Search index deduplication

Edit on GitHub

Overview

By default, Spryker indexes both product_abstract and product_concrete documents into the search index. The index is partitioned by store and locale, which causes a multiplicative increase in the number of indexed documents. Not all projects use the full capabilities of the product concrete search, which means this indexing can result in unnecessary index growth without benefits.

This guide describes how to remove product_concrete documents from OpenSearch or Elasticsearch to reduce the search index size and improve Publish and Sync (P&S) performance.

Full migration

Full migration is the safest option and restores equivalent behavior using key-value storage instead of the search index. All steps preserve the previous behavior while the transition is in progress — no downtime is required.

If you do not use all product concrete search features, you can skip steps that do not apply to your setup. See Specific use cases to identify which steps are required for your project.

Step 1: Install the required packages

composer update spryker/catalog:"^5.13.0" spryker/catalog-extension:"^1.2.0" spryker/product-page-search:"^3.48.0" spryker/product-storage:"^1.52.0" spryker-shop/configurable-bundle-page:"^1.4.0"

Step 2: Enable product concrete search in storage

Add the following configuration to config/Shared/config_default.php:

$config[ProductPageSearchConstants::PRODUCT_CONCRETE_SEARCH_IN_STORAGE_ENABLED] = true;

Step 3: Update the catalog query expander plugins

In src/Pyz/Client/Catalog/CatalogDependencyProvider.php, add ProductListSearchProductListQueryExpanderPlugin to the createCatalogSearchQueryExpanderPlugins() method:

protected function createCatalogSearchQueryExpanderPlugins(): array
{
    return [
        // existing plugins
        new ProductListSearchProductListQueryExpanderPlugin(),
    ];
}

Step 4: Add the product concrete suggestion enricher plugins

In src/Pyz/Client/Catalog/CatalogDependencyProvider.php, add the following method:

/**
 * @return array<\Spryker\Client\CatalogExtension\Dependency\Plugin\ProductConcreteSuggestionEnricherPluginInterface>
 */
protected function getProductConcreteSuggestionEnricherPlugins(): array
{
    return [
        new ProductConcreteSuggestionEnricherPlugin(),
    ];
}

Step 5: Add the product concrete storage search plugins

In src/Pyz/Client/Catalog/CatalogDependencyProvider.php, add the following method:

/**
 * @return array<\Spryker\Client\CatalogExtension\Dependency\Plugin\ProductConcreteStorageSearchPluginInterface>
 */
protected function getProductConcreteStorageSearchPlugins(): array
{
    return [
        new ProductConcreteStorageSearchPlugin(),
    ];
}

Step 6: Optional: Enable the cleanup console command

This command is needed if your project already has some data in the product concrete search index, and you want to clean it up.
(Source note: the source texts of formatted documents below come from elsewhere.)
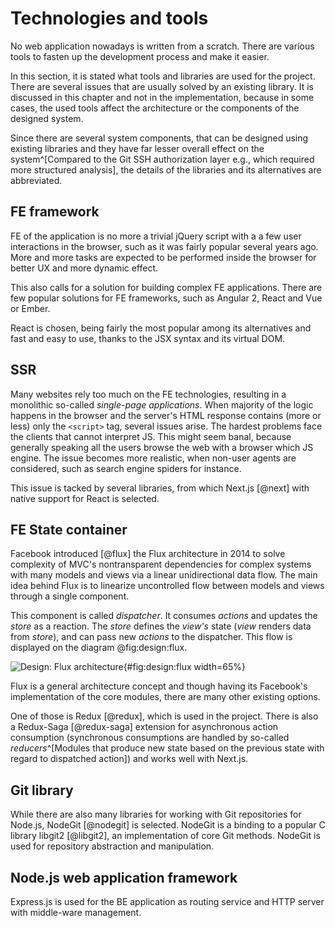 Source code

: # Technologies and tools

No web application nowadays is written from a scratch.
There are various tools to fasten up the development process and make it easier.

In this section, it is stated what tools and libraries are used for the project.
There are several issues that are usually solved by an existing library.
It is discussed in this chapter and not in the implementation, because in some cases, the used tools affect the architecture or the components of the designed system.

Since there are several system components, that can be designed using existing libraries and they have far lesser overall effect on the system^[Compared to the Git SSH authorization layer e.g., which required more structured analysis], the details of the libraries and its alternatives are abbreviated.

## FE framework

FE of the application is no more a trivial jQuery script with a a few user interactions in the browser, such as it was fairly popular several years ago.
More and more tasks are expected to be performed inside the browser for better UX and more dynamic effect.

This also calls for a solution for building complex FE applications.
There are few popular solutions for FE frameworks, such as Angular 2, React and Vue or Ember.

React is chosen, being fairly the most popular among its alternatives and fast and easy to use, thanks to the JSX syntax and its virtual DOM.

## SSR

Many websites rely too much on the FE technologies, resulting in a monolithic so-called _single-page applications_.
When majority of the logic happens in the browser and the server's HTML response contains (more or less) only the `<script>` tag, several issues arise.
The hardest problems face the clients that cannot interpret JS.
This might seem banal, because generally speaking all the users browse the web with a browser which JS engine.
The issue becomes more realistic, when non-user agents are considered, such as search engine spiders for instance.

This issue is tacked by several libraries, from which Next.js [@next] with native support for React is selected.

## FE State container

Facebook introduced [@flux] the Flux architecture in 2014 to solve complexity of MVC's nontransparent dependencies for complex systems with many models and views via a linear unidirectional data flow.
The main idea behind Flux is to linearize uncontrolled flow between models and views through a single component.

This component is called _dispatcher_.
It consumes _actions_ and updates the _store_ as a reaction.
The _store_ defines the _view's_ state (_view_ renders data from _store_), and can pass new _actions_ to the dispatcher.
This flow is displayed on the diagram @fig:design:flux.

![Design: Flux architecture](./src/assets/diagram/flux){#fig:design:flux width=65%}

Flux is a general architecture concept and though having its Facebook's implementation of the core modules, there are many other existing options.

One of those is Redux [@redux], which is used in the project.
There is also a Redux-Saga [@redux-saga] extension for asynchronous action consumption (synchronous consumptions are handled by so-called _reducers_^[Modules that produce new state based on the previous state with regard to dispatched action]) and works well with Next.js.

## Git library

While there are also many libraries for working with Git repositories for Node.js, NodeGit [@nodegit] is selected.
NodeGit is a binding to a popular C library libgit2 [@libgit2], an implementation of core Git methods.
NodeGit is used for repository abstraction and manipulation.

## Node.js web application framework

Express.js is used for the BE application as routing service and HTTP server with middle-ware management.
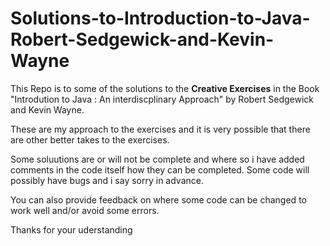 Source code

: # Solutions-to-Introduction-to-Java-Robert-Sedgewick-and-Kevin-Wayne

This Repo is to some of the solutions to the **Creative Exercises** in the Book "Introdution to Java : An interdiscplinary Approach" by Robert Sedgewick and Kevin Wayne.

These are my approach to the exercises and it is very possible that there are other better takes to the exercises.

Some soluutions are or will not be complete and where so i have added comments in the code itself how they can be completed. Some code will possibly have bugs and i say sorry in advance.

You can also provide feedback on where some code can be changed to work well and/or avoid some errors.

Thanks for your uderstanding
In src/Pyz/Zed/Console/ConsoleDependencyProvider.php, add ProductConcretePageSearchCleanupConsole to the getConsoleCommands() method:

protected function getConsoleCommands(Container $container): array
{
    $commands = [
        // existing commands
        new ProductConcretePageSearchCleanupConsole(),
    ];

    return $commands;
}

At this point, the project is fully compatible with the previous behavior. Data still exists in the search index. After verifying that the behavior is correct, clean up the search index data.

Step 7: Optional: Clean up search index data

vendor/bin/console product-concrete-page-search:cleanup [options]
Option Required Default Description
--limit No (all) Maximum number of concrete products to process. Omit to process everything.
--offset No 0 Starting position — skip this many products from the beginning. Useful for resuming an interrupted run.
Info
  • The command displays a progress bar with time and memory estimates during execution.
  • On completion, it prints a summary of the number of processed items and peak memory usage.
  • The command is safe to re-run. Unpublishing an already-absent index entry is a no-op.

Specific use cases

The full migration is the safest option, but you can skip steps that are not relevant to your setup. In all cases, complete steps 1, 2, 6, and 7. The following sections describe which additional steps to apply for each feature.

Quick order and quick add to cart

If your project uses the Quick Add to Cart feature, complete step 5.

Catalog search suggestions via the Glue API

If you use the Glue API endpoint {domain}/catalog-search-suggestions?q={sku} and expect product concrete SKUs in the completion response, complete step 4.

Expected response after migration:

{
    "data": [
        {
            "id": null,
            "type": "catalog-search-suggestions",
            "attributes": {
                "catalogSearchSuggestionId": "catalog-search-suggestions",
                "completion": [
                    "{product_concrete_sku}"
                ]
            }
        }
    ]
}

Configurable Bundle with Product Lists

If you use the Configurable Bundle feature together with Product Lists — for example, when using the /en/configurable-bundle/configurator/template-selection page — complete steps 3 and 4.

Expected benefits

Faster Publish and Sync and less index churn

Removing product_concrete documents from the search index produces the following results:

  • Faster P&S execution
  • Fewer entities to export, transform, and bulk-index
  • Less refresh and merge pressure on OpenSearch or Elasticsearch
  • Less nested-document overhead, since each root document can spawn multiple Lucene nested documents

Smaller OpenSearch footprint

Reducing the number of indexed documents can lower the following:

  • Required EBS storage
  • IOPS and throughput needs for writes and merges
  • Heap pressure from segments and caches
  • Operational risk during reindexing windows